If you happen to be a world leader, and you happen to attend one of those world leader powwows to which the rest of us usually aren’t invited (the opening festivities of the U.N. General Assembly session, for instance), and you happen to look around at your fellow world leaders, you might also happen to notice that most of your fellow world leaders are fellows.

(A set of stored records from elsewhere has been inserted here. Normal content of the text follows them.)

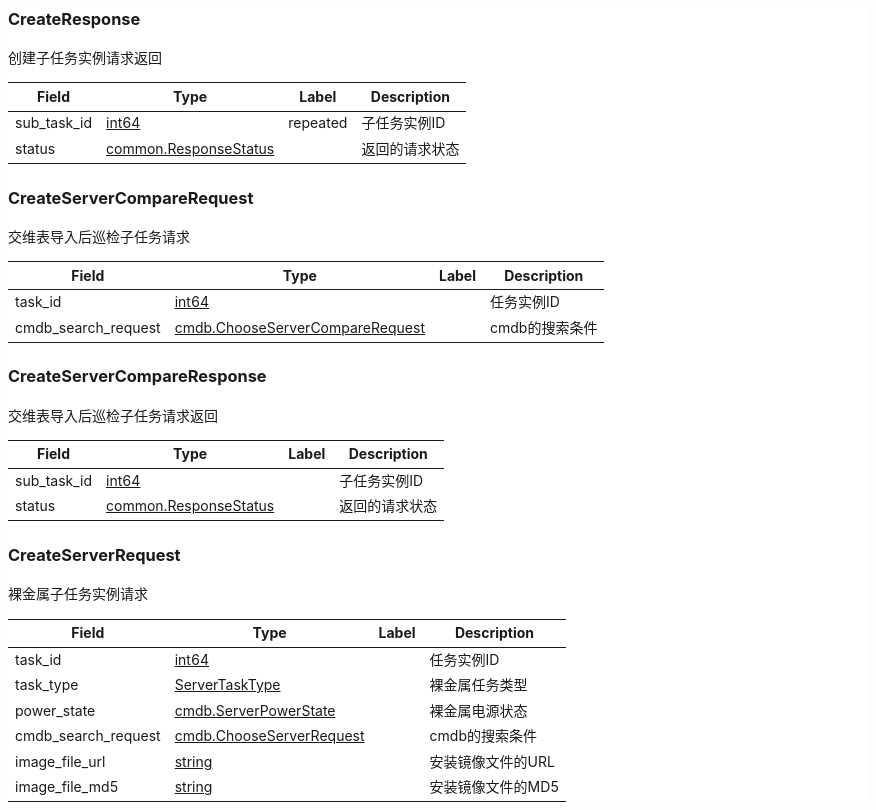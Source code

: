 




<a name="subtask.CreateResponse"></a>

### CreateResponse
创建子任务实例请求返回


| Field | Type | Label | Description |
| ----- | ---- | ----- | ----------- |
| sub_task_id | [int64](#int64) | repeated | 子任务实例ID |
| status | [common.ResponseStatus](#common.ResponseStatus) |  | 返回的请求状态 |






<a name="subtask.CreateServerCompareRequest"></a>

### CreateServerCompareRequest
交维表导入后巡检子任务请求


| Field | Type | Label | Description |
| ----- | ---- | ----- | ----------- |
| task_id | [int64](#int64) |  | 任务实例ID |
| cmdb_search_request | [cmdb.ChooseServerCompareRequest](#cmdb.ChooseServerCompareRequest) |  | cmdb的搜索条件 |






<a name="subtask.CreateServerCompareResponse"></a>

### CreateServerCompareResponse
交维表导入后巡检子任务请求返回


| Field | Type | Label | Description |
| ----- | ---- | ----- | ----------- |
| sub_task_id | [int64](#int64) |  | 子任务实例ID |
| status | [common.ResponseStatus](#common.ResponseStatus) |  | 返回的请求状态 |






<a name="subtask.CreateServerRequest"></a>

### CreateServerRequest
裸金属子任务实例请求


| Field | Type | Label | Description |
| ----- | ---- | ----- | ----------- |
| task_id | [int64](#int64) |  | 任务实例ID |
| task_type | [ServerTaskType](#subtask.ServerTaskType) |  | 裸金属任务类型 |
| power_state | [cmdb.ServerPowerState](#cmdb.ServerPowerState) |  | 裸金属电源状态 |
| cmdb_search_request | [cmdb.ChooseServerRequest](#cmdb.ChooseServerRequest) |  | cmdb的搜索条件 |
| image_file_url | [string](#string) |  | 安装镜像文件的URL |
| image_file_md5 | [string](#string) |  | 安装镜像文件的MD5 |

According to U.N. figures, women made up only about 10 percent of all heads of state in 2013, and, according to the Inter-Parliamentary Union, women constituted only about 17 percent of all government ministers in 2012 and 22 percent of all parliamentarians worldwide as of February 2014. In the United States, only 20 percent of current cabinet secretaries are female, along with only 18.5 percent of all current members of Congress. A few rungs down the ladder, men continue to outnumber women: Women hold only one-third of federal senior executive service positions, for instance, and in the national security and foreign-policy agencies, the figure is even more skewed toward men.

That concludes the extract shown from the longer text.